Bugün size yeniden İTÜ-FEB'deki biricik labarotuvarımızın ofis bölümünden yazıyorum. Enerjim normale nazaran çok daha iyi, etraftaki insanlara daha çok katlanabiliyor gibiyim, onlar da beni gözardı ediyor; en temizi.

İTÜ Sahnesi'nin yeni oyununa dün gidemedim, ilk gösterimi kaçırmış olmam çok ayıp ama feci başım ağrıyordu. Bir zamanlar içinde olduğum gruptan böyle, hızla, yabancılaşmak biraz içimi titretiyor lakin bir yandan da umusamıyor gibiyim ama iyi bir umursamama bu kötü olanlarından değil, garez yok.

Az önce yoğun bir yağmur vardı burada, gökyüzü su ile dolmuş gibiydi vee bitti. Klasik İstanbul.

Boş konuşuyorum galiba, neyse içeri kaçayım artık.
Sevgiler

12 Nisan 2013 Cuma

Hakketen Bunaldık

Bugünlerde, baharın kaprisleriyle boğuşan insanlar olarak, muhatap olduğumuz kapristen muzdarip olan diğerleriyle uğraşıyoruz. Herkes bir salaklıkla sahneye çıkıyor ve diğerine içinde biriktirdiği pisliği kusmaya başlıyor. Lütfen aklınızı başına alın millet.

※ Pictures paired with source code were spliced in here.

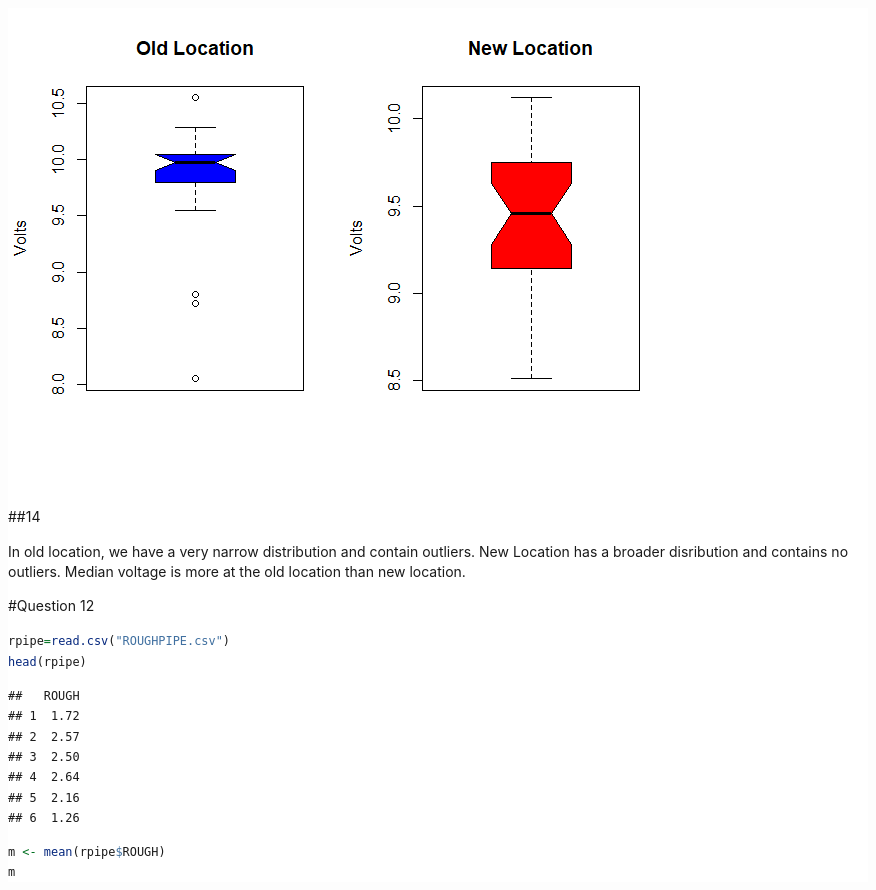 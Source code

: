 ![](Assignment1Rmd_files/figure-html/unnamed-chunk-23-1.png)

##14

In old location, we have a very narrow distribution and contain outliers. New Location has a broader disribution and contains no outliers. Median voltage is more at the old location than new location.


#Question 12

```r
rpipe=read.csv("ROUGHPIPE.csv")
head(rpipe)
```

```
##   ROUGH
## 1  1.72
## 2  2.57
## 3  2.50
## 4  2.64
## 5  2.16
## 6  1.26
```

```r
m <- mean(rpipe$ROUGH)
m
```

Çalışma ortamımdaki bazı insanların boğuk ve mide bulandırıcı tepkileri yüzünden sevdiceğim şeylerden soğuyayazdım. Neyse, intikam soğuk yenir, can yakmak için en uygun vakit gelir elbet. İnsani  duygularımdan arındım bu hafta, içimdeki serinliği hissedebiliyorum. Bu hafta sınavlarım da patladığı için daha da üzgünüm belki. İşte bir de üstüne bu kevaşe tayfası bunalttı beni.

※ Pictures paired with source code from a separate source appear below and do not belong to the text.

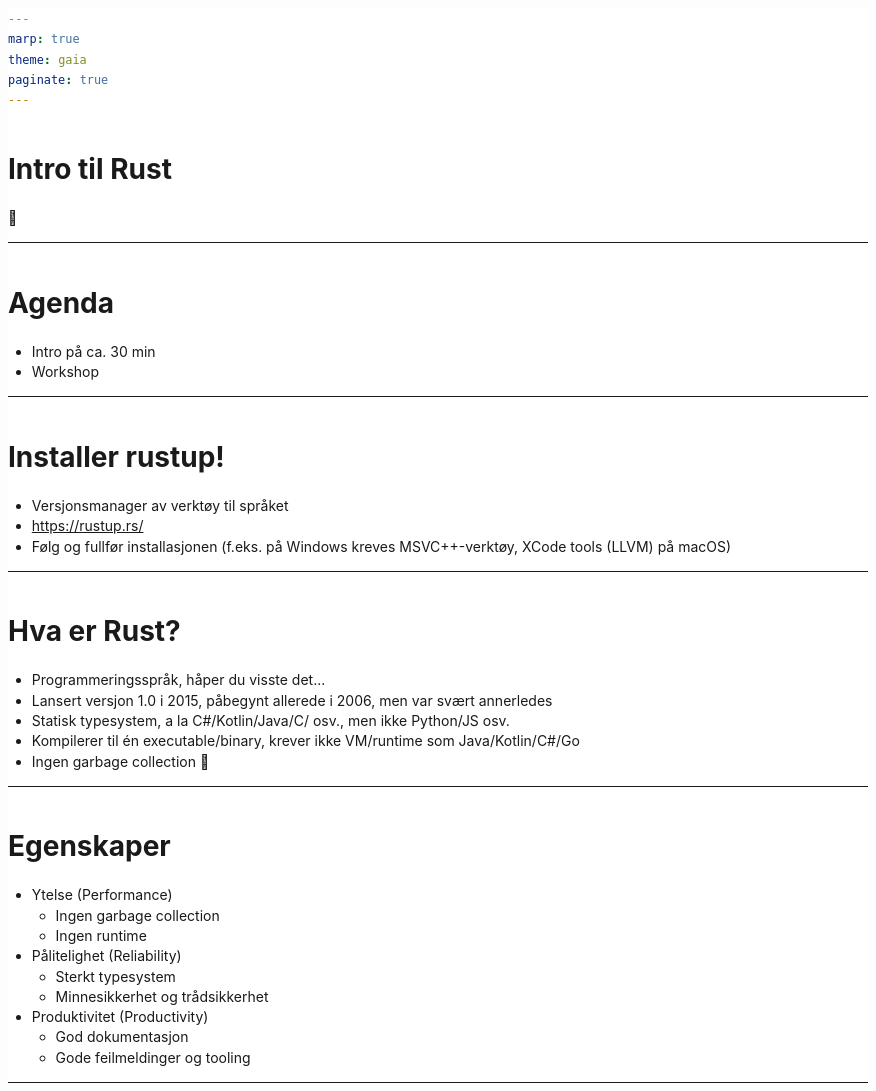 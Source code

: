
 ```yaml
---
marp: true
theme: gaia
paginate: true
---
```


# Intro til Rust

🦀

---

# Agenda

- Intro på ca. 30 min
- Workshop

---

# Installer rustup!

- Versjonsmanager av verktøy til språket
- https://rustup.rs/
- Følg og fullfør installasjonen (f.eks. på Windows kreves MSVC++-verktøy, XCode tools (LLVM) på macOS)

---

# Hva er Rust?

- Programmeringsspråk, håper du visste det...
- Lansert versjon 1.0 i 2015, påbegynt allerede i 2006, men var svært annerledes
- Statisk typesystem, a la C#/Kotlin/Java/C/ osv., men ikke Python/JS osv.
- Kompilerer til én executable/binary, krever ikke VM/runtime som Java/Kotlin/C#/Go
- Ingen garbage collection 🚮

---

# Egenskaper

- Ytelse (Performance)
  - Ingen garbage collection
  - Ingen runtime
- Pålitelighet (Reliability)
  - Sterkt typesystem
  - Minnesikkerhet og trådsikkerhet
- Produktivitet (Productivity)
  - God dokumentasjon
  - Gode feilmeldinger og tooling

---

"Sen kimsin be pislik?"  diye atlamaktan korkuyorum üzerlerine her an. Heeeer an! :D

Ben demiyorum ki ben çok uyumluyum, benimle herkes çok iyi anlaşır. Ancak sen aptal gibi benim üzerinden kendini rahatlatmaya kalkarsan ben de her türlü bokluğu yaparım sana.

Kendimi mutlu etmek için sınavlardan sonra bir konser ve tiyatro listesi hazırladım. Denk gelirse yazarım :)

Ayazağa'da dahi hava çok güzel, İstanbul'un tadını çıkartın bugün. Gülhane'ye gitmek gerek ama sınav tehlikeli.